Этот процесс иностранные исследователи называют land grabbing. Его проблема в том, что перемещение людей может пройти незаконно, или быть законным и при этом неэтичным, без должных компенсаций. Изъятие земель может значительно увеличить уязвимость людей, ранее живших на них.
Land grabbing чаще всего обсуждают в контексте вырубки лесов или передачи земель крупным сельхозкомпаниям. В списке публикаций по этой теме сложно найти исследования по Европе, а также нечасто исследуется изъятие земель под промышленные нужды – но и такие есть.
Кому нужна земля? Её владельцу, которым в случае Беларуси (как и в случае бывшей БССР) является государство. И если владелец решил, что земли можно использовать выгоднее, то берегись.
Сложность темы в том, что передача земель может быть законна по форме и при этом несправедлива по содержанию. Она может не являться результатом свободного выбора либо же вообще граничить с захватом.
Исследователи изъятия земель утверждают, что вопрос нужно исследовать комплексно – и тогда получится правильно оценить ситуацию. При оценке нужно учитывать влияние изъятия на уязвимость людей, а не только легальность процедур и размеры компенсации (хотя в Беларуси и с этим появляются вопросы).
Беларусь является участницей мероприятий международной сети Landnet, объединяющей специалистов по земельным ресурсам. Например, в Африке сеть занимается защитой прав людей, которые пострадали из-за захвата земель. Информации об аналогичном направлении их работы в Беларуси в публичном доступе нет, а также нет новостей о деятельности страны в сети после 2020 года.
Мерлинские хутора: «Мама блины пекла – а они уже хату ломают»
Это случилось в начале 60-х годов на территории БССР, когда не так давно закончилась война, а люди хорошо помнили сталинское время и то, чего могут стоить споры с властью.
Речь о территории Ольманских болот на юге страны.
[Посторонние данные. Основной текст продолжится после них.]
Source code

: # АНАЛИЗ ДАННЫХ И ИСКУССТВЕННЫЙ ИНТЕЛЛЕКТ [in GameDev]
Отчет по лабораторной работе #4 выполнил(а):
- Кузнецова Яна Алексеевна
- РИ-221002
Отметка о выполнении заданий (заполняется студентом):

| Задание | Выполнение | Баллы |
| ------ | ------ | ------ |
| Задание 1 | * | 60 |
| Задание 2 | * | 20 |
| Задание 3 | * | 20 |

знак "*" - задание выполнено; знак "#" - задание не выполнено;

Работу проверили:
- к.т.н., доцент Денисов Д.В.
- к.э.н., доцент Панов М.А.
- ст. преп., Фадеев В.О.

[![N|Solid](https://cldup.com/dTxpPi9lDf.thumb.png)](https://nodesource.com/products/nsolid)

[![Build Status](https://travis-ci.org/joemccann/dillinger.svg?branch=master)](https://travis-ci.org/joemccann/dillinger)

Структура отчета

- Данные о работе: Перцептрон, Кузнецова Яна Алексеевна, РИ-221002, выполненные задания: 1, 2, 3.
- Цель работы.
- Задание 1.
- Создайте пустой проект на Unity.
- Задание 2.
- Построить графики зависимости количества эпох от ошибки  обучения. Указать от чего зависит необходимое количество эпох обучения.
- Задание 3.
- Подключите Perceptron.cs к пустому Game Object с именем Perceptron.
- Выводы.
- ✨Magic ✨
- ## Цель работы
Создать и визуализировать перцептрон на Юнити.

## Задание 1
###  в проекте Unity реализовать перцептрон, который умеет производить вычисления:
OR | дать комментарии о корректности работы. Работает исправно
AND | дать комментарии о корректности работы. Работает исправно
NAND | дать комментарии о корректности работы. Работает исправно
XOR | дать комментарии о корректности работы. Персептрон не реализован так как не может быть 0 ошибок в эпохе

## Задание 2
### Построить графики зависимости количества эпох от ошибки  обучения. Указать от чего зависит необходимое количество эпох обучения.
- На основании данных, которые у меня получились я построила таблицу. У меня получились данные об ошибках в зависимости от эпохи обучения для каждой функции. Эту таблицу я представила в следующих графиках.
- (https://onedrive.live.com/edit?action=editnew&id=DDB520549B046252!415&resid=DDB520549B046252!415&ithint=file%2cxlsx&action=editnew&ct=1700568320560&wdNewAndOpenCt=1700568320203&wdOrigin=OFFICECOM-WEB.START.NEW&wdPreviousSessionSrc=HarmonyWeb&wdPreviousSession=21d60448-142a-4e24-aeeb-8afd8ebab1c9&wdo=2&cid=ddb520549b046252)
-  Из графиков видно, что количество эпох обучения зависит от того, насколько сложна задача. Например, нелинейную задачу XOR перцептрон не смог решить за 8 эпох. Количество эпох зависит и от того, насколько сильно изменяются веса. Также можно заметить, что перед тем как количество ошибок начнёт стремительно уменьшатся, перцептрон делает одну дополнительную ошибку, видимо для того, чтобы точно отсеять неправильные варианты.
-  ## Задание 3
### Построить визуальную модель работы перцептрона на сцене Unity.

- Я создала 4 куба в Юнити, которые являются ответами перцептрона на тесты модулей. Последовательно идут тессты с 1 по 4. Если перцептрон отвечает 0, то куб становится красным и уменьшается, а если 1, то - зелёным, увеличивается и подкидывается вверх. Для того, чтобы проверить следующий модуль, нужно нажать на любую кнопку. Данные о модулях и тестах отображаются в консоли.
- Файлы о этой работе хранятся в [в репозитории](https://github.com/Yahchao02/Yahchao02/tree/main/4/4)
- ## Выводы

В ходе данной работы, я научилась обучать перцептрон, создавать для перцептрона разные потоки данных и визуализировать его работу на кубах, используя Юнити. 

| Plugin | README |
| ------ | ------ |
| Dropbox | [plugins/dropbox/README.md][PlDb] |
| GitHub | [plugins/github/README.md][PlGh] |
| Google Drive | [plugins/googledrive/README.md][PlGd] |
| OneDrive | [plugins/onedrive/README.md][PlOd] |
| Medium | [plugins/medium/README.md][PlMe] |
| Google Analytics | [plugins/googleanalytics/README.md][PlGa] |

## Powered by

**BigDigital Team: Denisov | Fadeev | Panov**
Часть болот раньше была охотничьими угодьями Радзивиллов, потом в 20-х годах годах прошлого века «в польские времена владельцы земель стали продавать наделы крестьянам», – пишет на своём сайте Госпогранкомитет. Так появились Мерлинские хутора, рядом были другие деревни.
Например, деревня Храпун существовала с 1451 года. Автор текста на сайте ГПК пересказывает слова её уроженца Владимира, которого с семьёй в детстве переселили в Столин. С его слов, выселение стало для жителей трагедией:
«Жителей выселяли солдаты. Говорят, люди ложились под грузовики и сдались только под угрозой оружия...» – пишет автор. Также множество цитат приводит в видеосюжете СТВ, например: «Мама в печи блины пекла, а они уже хату ломают».
Речь идёт о переселении девяти деревень, где жило несколько тысяч человек.
Почему выселили людей – точно неясно. По одной версии, для строительства военного полигона в 1961-1962 годах, во времена Холодной войны, пишет автор из Витебского государственного университета.
Но есть другая версия, которая гласит, что причиной была вспышка радиации в 1961 году в Столинском районе, вызванная взрывом или взрывами ядерного оружия. Об этом писало независимое СМИ «Беларусский журнал», ссылаясь на письменные источники и повышенный уровень радиации в районе хуторов (ну и традиционно госСМИ не согласны и считают это домыслом).
Теперь в этих местах и бывший полигон, закрытый в 1993 году, и заповедник. До войны в Украине местные жители с обеих сторон границы тут же активно собирали ягоды, до какого-то момента мало обращая внимания на границу. Да и сама граница, со слов чиновников «не под запись» в 2016 году, ещё не была демаркирована полностью.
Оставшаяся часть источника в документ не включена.